Dedupe and sort a list in Python 2.2
-
09-02-2021 - |
Question
In Python 2.2 (don't ask), what's the neatest way to sort a list and remove duplicates?
I can obviously write a function that would sort()
then iterate, but am wondering if there's an idiomatic one-liner.
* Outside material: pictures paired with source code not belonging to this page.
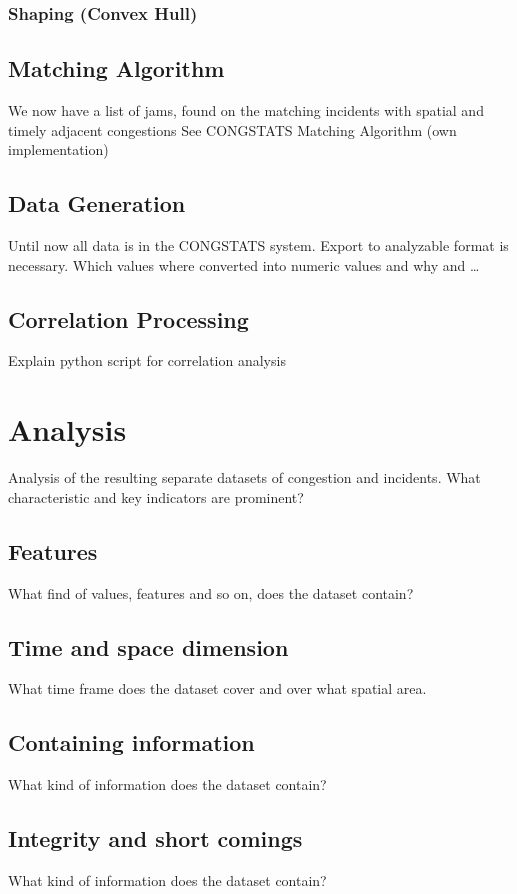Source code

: \documentclass[a4paper,12pt]{report}
\begin{document}
\subsection{Shaping (Convex Hull)}

\section{Matching Algorithm}
We now have a list of jams, found on the matching incidents with spatial and timely adjacent congestions
See CONGSTATS Matching Algorithm (own implementation)
\section{Data Generation}
Until now all data is in the CONGSTATS system. Export to analyzable format is necessary.
Which values where converted into numeric values and why and …
\section{Correlation Processing}
\label{definition_correlation_script}

Explain python script for correlation analysis

\chapter{Analysis}

Analysis of the resulting separate datasets of congestion and incidents. What characteristic and key indicators are prominent?
\section{Features}
What find of values, features and so on, does the dataset contain?
\section{Time and space dimension}
What time frame does the dataset cover and over what spatial area.
\section{Containing information}
What kind of information does the dataset contain?
\section{Integrity and short comings}
What kind of information does the dataset contain?
\end{document}

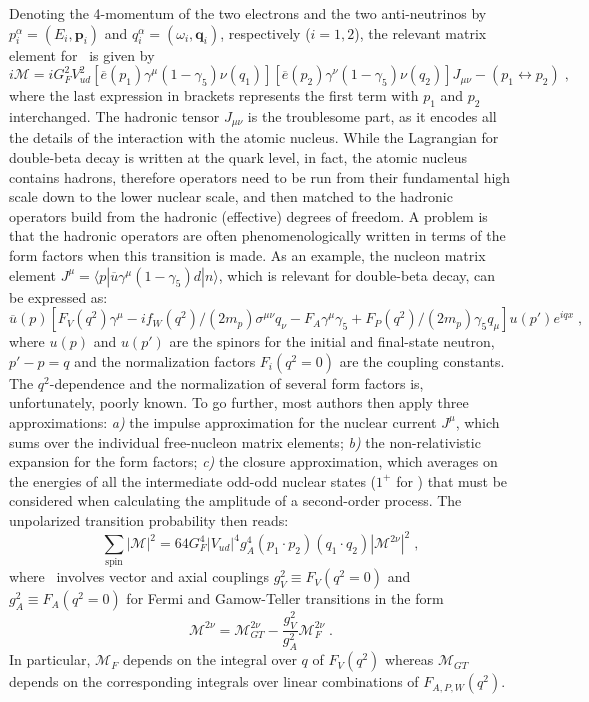 Denoting the 4-momentum of the two electrons and the two anti-neutrinos by
$p^\alpha_i = (E_i,\mathbf{p}_i)$ and $q^\alpha_i = (\omega_i,\mathbf{q}_i)$,
respectively ($i=1,2$), the relevant matrix element for \nnbb\ is given by
\[
  i\mathcal{M} = iG^2_F V^2_{ud}
                 [\overline{e}(p_1) \gamma^\mu (1-\gamma_5) \nu(q_1)]
                 [\overline{e}(p_2) \gamma^\nu (1-\gamma_5) \nu(q_2)]
                 J_{\mu\nu} - (p_1\leftrightarrow p_2) \;,
\]
where the last expression in brackets represents the first term with $p_1$ and
$p_2$ interchanged. The hadronic tensor $J_{\mu\nu}$ is the troublesome part,
as it encodes all the details of the interaction with the atomic nucleus. While
the Lagrangian for double-beta decay is written at the quark level, in fact,
the atomic nucleus contains hadrons, therefore operators need to be run from
their fundamental high scale down to the lower nuclear scale, and then matched
to the hadronic operators build from the hadronic (effective) degrees of
freedom. A problem is that the hadronic operators are often phenomenologically
written in terms of the form factors when this transition is made. As an
example, the nucleon matrix element $J^\mu = \langle{p}| \overline{u}
\gamma^\mu (1-\gamma_5) d |{n}\rangle$, which is relevant for double-beta
decay, can be expressed as:
\[
  \overline{u}(p) \left[
    F_V(q^2)\gamma^\mu
    - if_W(q^2)/(2m_p) \sigma^{\mu\nu} q_\nu
    - F_A\gamma^\mu\gamma_5
    + F_P(q^2)/(2m_p)\gamma_5q_\mu
  \right] u(p')e^{iqx} \;,
\]
where $u(p)$ and $u(p')$ are the spinors for the initial and final-state
neutron, $p'-p=q$ and the normalization factors $F_i(q^2=0)$ are the coupling
constants. The $q^2$-dependence and the normalization of several form factors
is, unfortunately, poorly known.  To go further, most authors then apply three
approximations: \emph{a)} the impulse approximation for the nuclear current
$J^\mu$, which sums over the individual free-nucleon matrix elements; \emph{b)}
the non-relativistic expansion for the form factors; \emph{c)} the closure
approximation, which averages on the energies of all the intermediate odd-odd
nuclear states ($1^+$ for \nnbb) that must be considered when calculating the
amplitude of a second-order process. The unpolarized transition probability
then reads:
\begin{equation}\label{eq:nbb:trans-prob}
  \sum_\text{spin} |\mathcal{M}|^2 = 64 G^4_F |V_{ud}|^4 g^4_A (p_1 \cdot p_2)
                                     (q_1 \cdot q_2) |\mathcal{M}^{2\nu}|^2 \;,
\end{equation}
where \nmet\ involves vector and axial couplings $g^2_V
\equiv F_V(q^2=0)$ and $g^2_A \equiv F_A(q^2=0)$ for Fermi and Gamow-Teller
transitions in the form
\[
  \mathcal{M}^{2\nu} = \mathcal{M}^{2\nu}_{GT} -
                       \frac{g^2_V}{g^2_A} \mathcal{M}^{2\nu}_F \;.
\]
In particular, $\mathcal{M}_F$ depends on the integral over $q$ of $F_V(q^2)$
whereas $\mathcal{M}_{GT}$ depends on the corresponding integrals over linear
combinations of $F_{A,P,W}(q^2)$.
edit: The list is short, so efficiency is not a concern. Also, the elements are immutable.
Solution
For old python versions, and since you're using strings, there's no one-liner I can think of, but a pattern would probably be this, using dictionaries:
def sorted_uniq(your_list):
table = {}
for s in your_list:
table[s] = None
k = table.keys()
k.sort()
return k
Adapted from an ancient ActiveState code snippet thread that Alex Martelli himself wrote several comments on: http://code.activestate.com/recipes/52560/
A shorter way with list comprehensions:
def sort_uniq(alist):
d = {}
mod_list = [d.setdefault(i,i) for i in alist if i not in d]
mod_list.sort()
return mod_list
Aside from Steven's neat (yet slightly unattractive) one liner, I think this heads toward the fewest lines and most idiomatic way of doing it with Python 2.2:
Thanks to Steven Rumbalski in the comments, the 2nd version can be condensed further with python's zip
function:
def sort_uniq(alist):
mod_list = dict(zip(alist,alist)).keys()
mod_list.sort()
return mod_list
If list.sort()
didn't operate by side effect, we'd have a one liner. ;)
OTHER TIPS
Idiomatic and a one-liner? No.
Here's a non-idiomatic butt-ugly one-liner.
>>> x = [4, 3, 3, 2, 4, 1]
>>> [y for y in (locals().__setitem__('d',{}) or x.sort() or x)
if y not in d and (d.__setitem__(y, None) or True)]
[1, 2, 3, 4]
If a simple two-liner is acceptable:
x = [4, 3, 3, 2, 4, 1]
x = dict(map(None,x,[])).keys()
x.sort()
Or make two small helper functions (works for any sequence):
def unique(it):
return dict(map(None,it,[])).keys()
def sorted(it):
alist = [item for item in it]
alist.sort()
return alist
print sorted(unique([4, 3, 3, 2, 4, 1]))
gives
[1, 2, 3, 4]
And finally, a semipythonic one liner:
x = [4, 3, 3, 2, 4, 1]
x.sort() or [s for s, t in zip(x, x[1:] + [None]) if s != t]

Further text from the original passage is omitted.